Add these lines in your Manifest application tag
android:largeHeap="true"
android:hardwareAccelerated="false"
Upvotes: 41
Reputation: 49
I also had this issue when i was trying to add a splash screen to the android app through the launch_backgrgound.xml . the issue was the resolution. it was too high so the images memory footprint exploded and caused the app to crash hence the reason for this error. so just resize your image using a site called nativescript image builder so i got the ldpi,mdpi and all the rest and it worked fine for me.
Upvotes: 3
Reputation: 3174
The solution is to move the image from drawable/
folder to drawable-xxhdpi/
folder, as also others have mentioned.
But it is important to also understand why this somewhat weird suggestion actually helps:
The reason is that the drawable/
folder exists from early versions of android and is equivalent to drawable-mdpi
. When an image that is only in drawable/
folder is used on xxhdpi
device, the potentially already big image is upscaled by a factor of 3, which can then in some cases cause the image's memory footprint to explode.
Upvotes: 57
Reputation: 31
I just created directory drawable-xhdpi(You can change it according to your need) and copy pasted all the images to that directory.
Upvotes: 2
Reputation: 325
if you use Picasso change to Glide like this.
Remove picasso
Picasso.get().load(Uri.parse("url")).into(imageView)
Change Glide
Glide.with(context).load("url").into(imageView)
More efficient Glide than Picasso draw to large bitmap
Upvotes: 2
Reputation: 761
This can be an issue with Glide.
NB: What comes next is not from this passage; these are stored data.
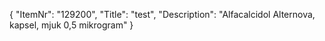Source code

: {
  "ItemNr": "129200",
  "Title": "test",
  "Description": "Alfacalcidol Alternova, kapsel, mjuk 0,5 mikrogram"
}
Use this while you are trying to load to many images and some of them are very large:
Glide.load("your image path")
.transform(
new MultiTransformation<>(
new CenterCrop(),
new RoundedCorners(
holder.imgCompanyLogo.getResources()
.getDimensionPixelSize(R.dimen._2sdp)
)
)
)
.error(R.drawable.ic_nfs_default)
.into(holder.imgCompanyLogo);
}
Upvotes: 0
Reputation: 1649
I had the same problem. If you try to upload an image that is too large on some low resolution devices, the app will collapse. You can make several images of different sizes (hdpi, xxdpi and more) or simply use an external library to load images that solve the problem quickly and efficiently. I used Glide library (you can use another library like Picasso).
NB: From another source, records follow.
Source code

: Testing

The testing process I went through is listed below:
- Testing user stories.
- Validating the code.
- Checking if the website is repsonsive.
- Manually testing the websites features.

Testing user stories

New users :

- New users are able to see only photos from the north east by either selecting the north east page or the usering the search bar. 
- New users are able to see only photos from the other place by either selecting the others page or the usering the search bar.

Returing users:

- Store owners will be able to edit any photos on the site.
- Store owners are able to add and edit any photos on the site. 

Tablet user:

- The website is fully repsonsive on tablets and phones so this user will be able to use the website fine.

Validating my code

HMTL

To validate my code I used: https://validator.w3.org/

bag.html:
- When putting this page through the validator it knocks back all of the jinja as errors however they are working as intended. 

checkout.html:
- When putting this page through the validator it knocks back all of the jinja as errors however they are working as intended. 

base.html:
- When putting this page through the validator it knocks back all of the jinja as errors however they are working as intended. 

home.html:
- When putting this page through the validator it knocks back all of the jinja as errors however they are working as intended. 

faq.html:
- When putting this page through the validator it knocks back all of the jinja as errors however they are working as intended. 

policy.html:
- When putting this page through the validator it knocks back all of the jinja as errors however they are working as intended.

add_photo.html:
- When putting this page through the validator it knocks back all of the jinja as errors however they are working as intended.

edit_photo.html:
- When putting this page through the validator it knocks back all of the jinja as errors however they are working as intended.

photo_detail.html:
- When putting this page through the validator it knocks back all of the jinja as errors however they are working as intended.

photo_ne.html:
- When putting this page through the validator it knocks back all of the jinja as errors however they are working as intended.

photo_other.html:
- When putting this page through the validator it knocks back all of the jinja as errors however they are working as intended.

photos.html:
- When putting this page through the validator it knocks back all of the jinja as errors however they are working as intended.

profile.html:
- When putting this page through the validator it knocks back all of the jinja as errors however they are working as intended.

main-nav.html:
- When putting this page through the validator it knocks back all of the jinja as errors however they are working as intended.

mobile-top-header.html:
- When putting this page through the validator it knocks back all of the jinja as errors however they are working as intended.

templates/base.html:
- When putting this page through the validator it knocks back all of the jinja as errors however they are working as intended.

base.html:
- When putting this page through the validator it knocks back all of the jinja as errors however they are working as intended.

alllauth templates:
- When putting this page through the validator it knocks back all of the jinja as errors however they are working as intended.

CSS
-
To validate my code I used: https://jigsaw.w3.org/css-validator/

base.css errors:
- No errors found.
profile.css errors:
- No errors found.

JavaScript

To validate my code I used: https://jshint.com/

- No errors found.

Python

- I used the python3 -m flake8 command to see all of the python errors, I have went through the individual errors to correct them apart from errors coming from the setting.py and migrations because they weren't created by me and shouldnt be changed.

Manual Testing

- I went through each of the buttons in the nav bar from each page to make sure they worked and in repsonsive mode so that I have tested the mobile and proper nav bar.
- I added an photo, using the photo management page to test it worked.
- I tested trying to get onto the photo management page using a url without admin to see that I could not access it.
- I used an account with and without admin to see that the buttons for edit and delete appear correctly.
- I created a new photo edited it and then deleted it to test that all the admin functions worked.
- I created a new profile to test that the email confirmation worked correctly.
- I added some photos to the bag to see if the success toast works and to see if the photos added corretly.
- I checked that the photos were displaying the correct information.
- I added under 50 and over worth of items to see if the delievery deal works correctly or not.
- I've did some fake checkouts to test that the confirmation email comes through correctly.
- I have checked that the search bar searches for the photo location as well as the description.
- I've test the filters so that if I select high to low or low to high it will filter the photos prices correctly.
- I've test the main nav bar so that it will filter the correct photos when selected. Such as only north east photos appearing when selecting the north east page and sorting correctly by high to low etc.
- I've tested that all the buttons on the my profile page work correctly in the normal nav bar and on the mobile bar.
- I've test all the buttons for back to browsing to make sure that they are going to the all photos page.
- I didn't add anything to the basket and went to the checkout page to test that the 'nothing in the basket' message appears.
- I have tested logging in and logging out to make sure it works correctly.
panel_IMG_back = (ImageView) findViewById(R.id.panel_IMG_back);
Glide
.with(this)
.load(MyViewUtils.getImage(R.drawable.wallpaper)
.into(panel_IMG_back);
Upvotes: 15
Reputation: 1087
For this error was like others said a big image(1800px X 900px) which was in drawable directory, I edited the image and reduced the size proportionally using photoshop and it worked...!!
Upvotes: 6
Reputation: 9997
Move your image in the (hi-res) drawable to drawable-xxhdpi. But in app development, you do not need to use large image. It will increase your APK file size.
Upvotes: 294
Reputation: 2228
Turns out the problem was the main image that we used on our app at the time. The actual size of the image was too large, so we compressed it. Then it worked like a charm, no loss in quality and the app ran fine on the emulator.